WHAT YOU ARE ASKED TO DO: For the records that follow, please set down exactly the lines between the one holding "code – again?*" and the one holding "## 🧰 What is MAIT?", inclusive, and only those.

THE DATA:

=== Begin Enclosure ===

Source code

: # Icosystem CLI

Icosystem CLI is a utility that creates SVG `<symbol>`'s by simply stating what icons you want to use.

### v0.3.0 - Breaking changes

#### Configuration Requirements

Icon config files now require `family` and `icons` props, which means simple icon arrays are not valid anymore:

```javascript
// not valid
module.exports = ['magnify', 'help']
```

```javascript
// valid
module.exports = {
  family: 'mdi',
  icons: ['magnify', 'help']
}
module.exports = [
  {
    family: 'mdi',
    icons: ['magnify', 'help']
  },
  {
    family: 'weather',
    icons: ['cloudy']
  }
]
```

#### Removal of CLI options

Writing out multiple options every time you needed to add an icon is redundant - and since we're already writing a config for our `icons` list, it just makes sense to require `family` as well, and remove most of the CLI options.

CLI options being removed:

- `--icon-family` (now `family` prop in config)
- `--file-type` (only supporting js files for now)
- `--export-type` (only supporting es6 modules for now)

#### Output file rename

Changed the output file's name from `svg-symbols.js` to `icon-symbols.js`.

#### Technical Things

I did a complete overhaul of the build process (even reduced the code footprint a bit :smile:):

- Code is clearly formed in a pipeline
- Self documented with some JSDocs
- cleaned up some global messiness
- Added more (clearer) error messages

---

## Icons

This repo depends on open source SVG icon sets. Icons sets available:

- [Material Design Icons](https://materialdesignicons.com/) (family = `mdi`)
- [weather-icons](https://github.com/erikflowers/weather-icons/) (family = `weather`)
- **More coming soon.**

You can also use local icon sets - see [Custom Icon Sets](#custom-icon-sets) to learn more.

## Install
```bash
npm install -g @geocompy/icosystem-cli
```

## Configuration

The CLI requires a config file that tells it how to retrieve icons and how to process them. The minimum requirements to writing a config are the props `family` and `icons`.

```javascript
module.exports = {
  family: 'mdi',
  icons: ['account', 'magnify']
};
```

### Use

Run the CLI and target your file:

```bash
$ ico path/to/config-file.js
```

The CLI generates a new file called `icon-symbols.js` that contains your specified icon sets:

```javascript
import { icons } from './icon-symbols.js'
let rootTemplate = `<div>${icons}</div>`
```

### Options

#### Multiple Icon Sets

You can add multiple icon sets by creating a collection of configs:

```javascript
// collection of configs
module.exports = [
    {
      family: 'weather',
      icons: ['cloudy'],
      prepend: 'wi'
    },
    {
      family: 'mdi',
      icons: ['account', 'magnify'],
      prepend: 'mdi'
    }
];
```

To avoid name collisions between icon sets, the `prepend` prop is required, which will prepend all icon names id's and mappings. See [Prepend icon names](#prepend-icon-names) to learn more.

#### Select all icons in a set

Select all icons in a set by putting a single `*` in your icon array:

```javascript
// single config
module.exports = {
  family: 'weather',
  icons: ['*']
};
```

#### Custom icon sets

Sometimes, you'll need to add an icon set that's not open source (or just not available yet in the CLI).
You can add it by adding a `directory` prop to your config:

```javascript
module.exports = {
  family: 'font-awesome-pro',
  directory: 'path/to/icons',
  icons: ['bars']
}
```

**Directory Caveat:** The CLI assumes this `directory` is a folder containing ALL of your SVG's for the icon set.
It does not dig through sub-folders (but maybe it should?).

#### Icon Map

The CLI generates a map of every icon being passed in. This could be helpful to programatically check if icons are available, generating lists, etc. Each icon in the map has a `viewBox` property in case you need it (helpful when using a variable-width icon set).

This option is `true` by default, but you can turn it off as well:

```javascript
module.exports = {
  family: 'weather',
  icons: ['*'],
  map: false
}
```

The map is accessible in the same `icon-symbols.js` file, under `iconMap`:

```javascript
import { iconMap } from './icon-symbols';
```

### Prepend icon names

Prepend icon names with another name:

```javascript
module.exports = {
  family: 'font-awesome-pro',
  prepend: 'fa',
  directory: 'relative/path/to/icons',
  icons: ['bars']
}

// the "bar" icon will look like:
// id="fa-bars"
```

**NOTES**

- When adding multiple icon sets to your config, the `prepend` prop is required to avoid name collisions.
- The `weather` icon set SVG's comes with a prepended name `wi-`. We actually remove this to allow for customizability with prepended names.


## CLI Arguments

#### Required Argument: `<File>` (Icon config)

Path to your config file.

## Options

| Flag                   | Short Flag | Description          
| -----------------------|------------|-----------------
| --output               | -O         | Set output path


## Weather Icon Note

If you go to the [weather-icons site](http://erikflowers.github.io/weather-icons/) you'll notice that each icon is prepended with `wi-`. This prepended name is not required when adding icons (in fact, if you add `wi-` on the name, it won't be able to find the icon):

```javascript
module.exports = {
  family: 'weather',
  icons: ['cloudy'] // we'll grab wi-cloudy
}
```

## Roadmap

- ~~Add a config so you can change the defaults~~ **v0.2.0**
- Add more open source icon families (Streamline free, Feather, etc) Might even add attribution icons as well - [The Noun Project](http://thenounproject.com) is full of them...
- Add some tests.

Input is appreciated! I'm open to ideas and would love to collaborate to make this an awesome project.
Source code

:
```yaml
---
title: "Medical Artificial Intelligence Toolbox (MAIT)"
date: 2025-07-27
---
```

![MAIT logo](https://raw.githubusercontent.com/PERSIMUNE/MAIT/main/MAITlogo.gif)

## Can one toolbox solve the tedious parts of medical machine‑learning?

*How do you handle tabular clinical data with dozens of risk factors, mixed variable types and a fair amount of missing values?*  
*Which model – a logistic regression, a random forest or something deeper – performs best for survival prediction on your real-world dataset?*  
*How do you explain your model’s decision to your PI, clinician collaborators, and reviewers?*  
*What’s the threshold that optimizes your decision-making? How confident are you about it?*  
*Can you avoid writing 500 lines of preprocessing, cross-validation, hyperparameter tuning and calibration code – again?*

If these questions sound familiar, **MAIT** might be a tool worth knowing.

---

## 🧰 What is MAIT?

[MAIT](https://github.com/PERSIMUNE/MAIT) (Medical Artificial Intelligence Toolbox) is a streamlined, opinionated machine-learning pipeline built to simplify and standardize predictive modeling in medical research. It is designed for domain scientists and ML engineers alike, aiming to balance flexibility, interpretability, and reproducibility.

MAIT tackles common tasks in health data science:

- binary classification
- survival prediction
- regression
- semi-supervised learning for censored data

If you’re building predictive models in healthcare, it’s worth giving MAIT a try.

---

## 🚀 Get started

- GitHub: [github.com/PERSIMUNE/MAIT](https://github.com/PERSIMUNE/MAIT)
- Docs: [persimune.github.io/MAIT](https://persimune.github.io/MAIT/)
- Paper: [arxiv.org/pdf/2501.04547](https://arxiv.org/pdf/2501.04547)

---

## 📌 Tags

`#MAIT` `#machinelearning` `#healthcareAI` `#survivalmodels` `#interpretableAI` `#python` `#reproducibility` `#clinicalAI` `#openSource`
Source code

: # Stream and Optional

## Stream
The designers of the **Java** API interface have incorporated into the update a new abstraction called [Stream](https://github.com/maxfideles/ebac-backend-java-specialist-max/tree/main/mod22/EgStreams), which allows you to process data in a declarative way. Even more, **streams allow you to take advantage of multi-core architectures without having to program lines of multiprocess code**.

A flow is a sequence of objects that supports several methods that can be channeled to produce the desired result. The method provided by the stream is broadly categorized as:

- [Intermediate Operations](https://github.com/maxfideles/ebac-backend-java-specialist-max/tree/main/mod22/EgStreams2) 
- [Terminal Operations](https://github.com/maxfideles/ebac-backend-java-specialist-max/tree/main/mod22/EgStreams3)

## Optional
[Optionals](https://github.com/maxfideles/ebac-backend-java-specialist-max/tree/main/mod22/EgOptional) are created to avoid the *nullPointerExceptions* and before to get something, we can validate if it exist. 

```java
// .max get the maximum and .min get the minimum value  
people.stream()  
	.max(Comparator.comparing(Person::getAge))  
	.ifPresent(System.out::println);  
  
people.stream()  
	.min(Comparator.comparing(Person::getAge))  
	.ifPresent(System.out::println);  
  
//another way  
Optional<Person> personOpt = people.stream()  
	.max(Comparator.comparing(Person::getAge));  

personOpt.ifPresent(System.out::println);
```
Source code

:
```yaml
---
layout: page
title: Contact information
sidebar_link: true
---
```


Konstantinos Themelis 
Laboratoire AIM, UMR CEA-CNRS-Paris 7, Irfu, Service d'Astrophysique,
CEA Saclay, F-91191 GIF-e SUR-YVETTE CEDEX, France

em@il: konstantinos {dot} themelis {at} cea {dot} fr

=== End Enclosure ===

ANSWER SPACE:
*Can you avoid writing 500 lines of preprocessing, cross-validation, hyperparameter tuning and calibration code – again?*

If these questions sound familiar, **MAIT** might be a tool worth knowing.

---

## 🧰 What is MAIT?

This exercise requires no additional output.